2022年の活動
出典: フリー百科事典『ウィキペディア(Wikipedia)』 (2022/06/11 06:08 UTC 版)
「セルゲイ・ラブロフ」の記事における「2022年の活動」の解説
2022年2月24日に始まったロシアによるウクライナ侵攻の収拾をめぐり、翌3月10日にはウクライナのクレバ外相との間で侵攻後初の閣僚級会談を行ったが成果はなかった。記者会見では、前日のマリウポリにおける病院への爆撃をめぐり「患者はいなかった。病院は長年、ウクライナ軍の極右のネオナチ部隊に占拠されていた」と反論するなど、一貫してロシア側に非は無いとする立場を主張した。 2022年5月1日、イタリアのテレビ局Rete4で放送されたインタビューで、ラブロフは「ゼレンスキー大統領がユダヤ人であることは、ウクライナがナチスの要素を持っていることを否定しない」とロシアによるウクライナ侵攻を正当化しつつ、「ヒトラーにもユダヤ人の血が流れていた。最悪の反ユダヤ主義者の中にはユダヤ人がいる」と付け加えた。 これに対して、イスラエルはロシア大使を召還し、謝罪を要求。ラビド外相は「ラブロフ外相の発言は許し難く、言語道断の主張であると同時に、甚大な歴史誤認だ」と発言を非難した。両国はこの問題について公に議論しないことで合意したが、ロシア外務省はラビド外相の発言に反発し「イスラエル政府が現在のウクライナのネオナチ政権を支持している理由を大部分で説明している」「日常生活や政治で、反ユダヤ主義は止められておらず、その反対に(ウクライナで)育っている」などと主張。このため、ベネット首相は「このような嘘は、ユダヤ人に対して行われた歴史上最も恐ろしい犯罪をユダヤ人自身のせいにし、それによって抑圧者をその責任から解放するためのものだ 」「ホロコーストを政治的な打算で利用することは直ちに止めなければならない」とロシア当局に対する明確な批判をした。 ゼレンスキー大統領は「ロシアトップの外交官がナチスの罪をユダヤ人に押し付けている。ロシア政府が、第二次世界大戦のすべての教訓を忘れたか、最初から学んでいなかったかだ」とコメントしている。 5月2日には世界ユダヤ人会議のロナルド・ローダー会長が「いかなる正当かつ許容範囲内のレトリックも超えており、嘆かわしく思う。
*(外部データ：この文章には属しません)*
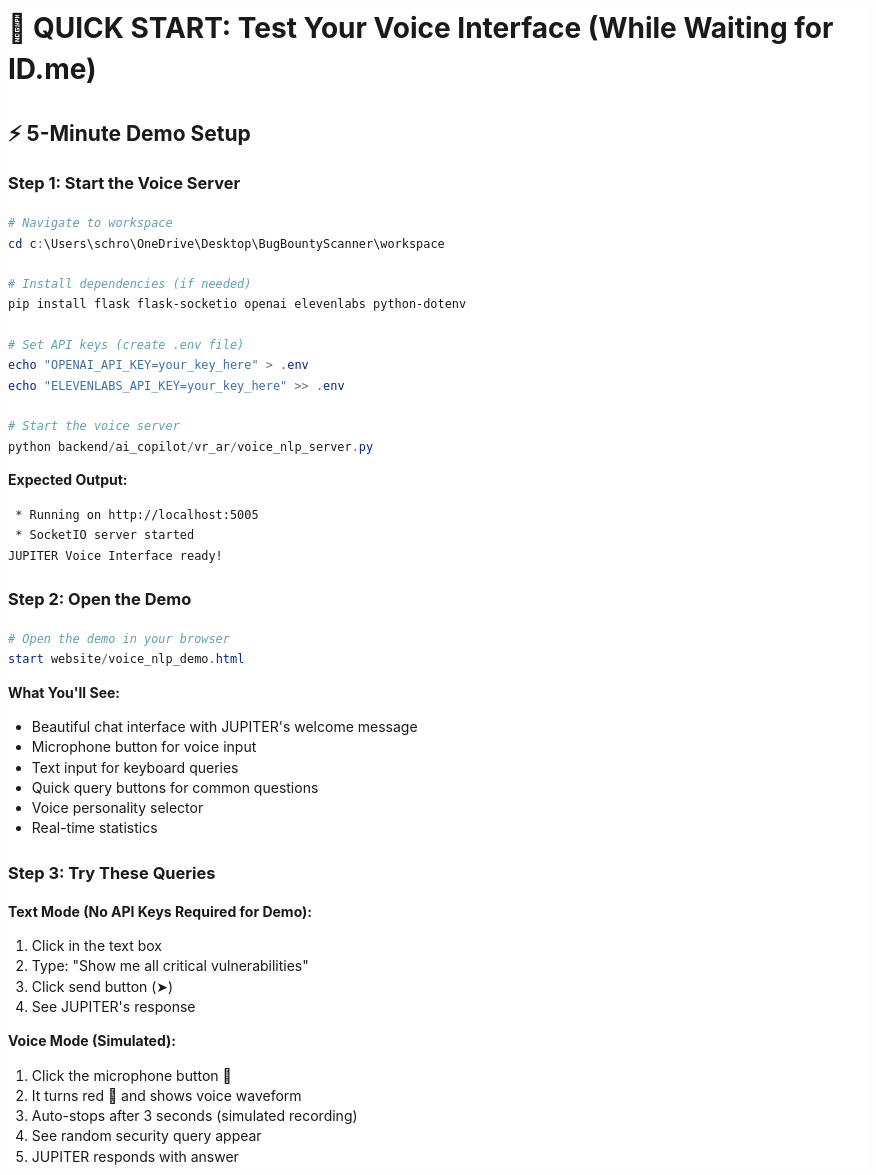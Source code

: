 # 🚀 QUICK START: Test Your Voice Interface (While Waiting for ID.me)

## ⚡ 5-Minute Demo Setup

### Step 1: Start the Voice Server
```powershell
# Navigate to workspace
cd c:\Users\schro\OneDrive\Desktop\BugBountyScanner\workspace

# Install dependencies (if needed)
pip install flask flask-socketio openai elevenlabs python-dotenv

# Set API keys (create .env file)
echo "OPENAI_API_KEY=your_key_here" > .env
echo "ELEVENLABS_API_KEY=your_key_here" >> .env

# Start the voice server
python backend/ai_copilot/vr_ar/voice_nlp_server.py
```

**Expected Output:**
```
 * Running on http://localhost:5005
 * SocketIO server started
JUPITER Voice Interface ready!
```

### Step 2: Open the Demo
```powershell
# Open the demo in your browser
start website/voice_nlp_demo.html
```

**What You'll See:**
- Beautiful chat interface with JUPITER's welcome message
- Microphone button for voice input
- Text input for keyboard queries
- Quick query buttons for common questions
- Voice personality selector
- Real-time statistics

### Step 3: Try These Queries

**Text Mode (No API Keys Required for Demo):**
1. Click in the text box
2. Type: "Show me all critical vulnerabilities"
3. Click send button (➤)
4. See JUPITER's response

**Voice Mode (Simulated):**
1. Click the microphone button 🎤
2. It turns red 🔴 and shows voice waveform
3. Auto-stops after 3 seconds (simulated recording)
4. See random security query appear
5. JUPITER responds with answer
ウクライナのゼレンスキー大統領はもとより、いかなるユダヤ人もヒトラーになぞらえることは青天の霹靂であり、ユダヤ人を反ユダヤ主義者として非難することは、最悪の反ユダヤ主義者やネオナチの思惑に食い込むものだ」として、ラブロフに発言の撤回を求めた。 5月3日にはアメリカのブリンケン国務長官が、ラビド外相の指摘は完璧であり「このように卑劣で危険なレトリックに対して声を上げ、クレムリンの悪質な攻撃に直面しているウクライナを支援することが、世界には求められている」とツイートした。また、問題発言が放送されたイタリアのドラギ首相は「イタリアにはロシアにはない表現の自由があり、たとえ常軌を逸した意見であってもラブロフがそれを表明する自由は認めている」としながらも、ヒトラーについての発言については「ジャーナリスティックな観点からすると、非常に良くない」と述べたことが報じられた。 同日、ユコス元CEOのレオニード・ネフズリンは、大臣が反ユダヤ主義の発言を行ったロシアが戦争終了後に孤立し貧困に陥ることを予測。歴史上で何度も起こったように「ロシア社会がユダヤ人に責任を負わせる」危険があるとして、ロシア国内のユダヤ人に向けてロシアからの脱出を呼びかけている。 5月4日にはロシアのユダヤ人コミュニティ会長がインタビューに応じ「ゼレンスキー大統領の出自や適切な保護と信心深さを必要とする第二次世界大戦の歴史への言及は、世界の人々にとって未解決の傷であり、国際社会に破壊的影響をもたらす」として「ラブロフが過ちを認めてユダヤ人に謝罪する」ことで解決するのではないかと述べた。 5月5日、プーチン大統領はイスラエルのベネット首相と電話会談し、ラブロフの発言について謝罪。ベネット首相は謝罪を受け入れたという。ベネット首相の事務所が公表した。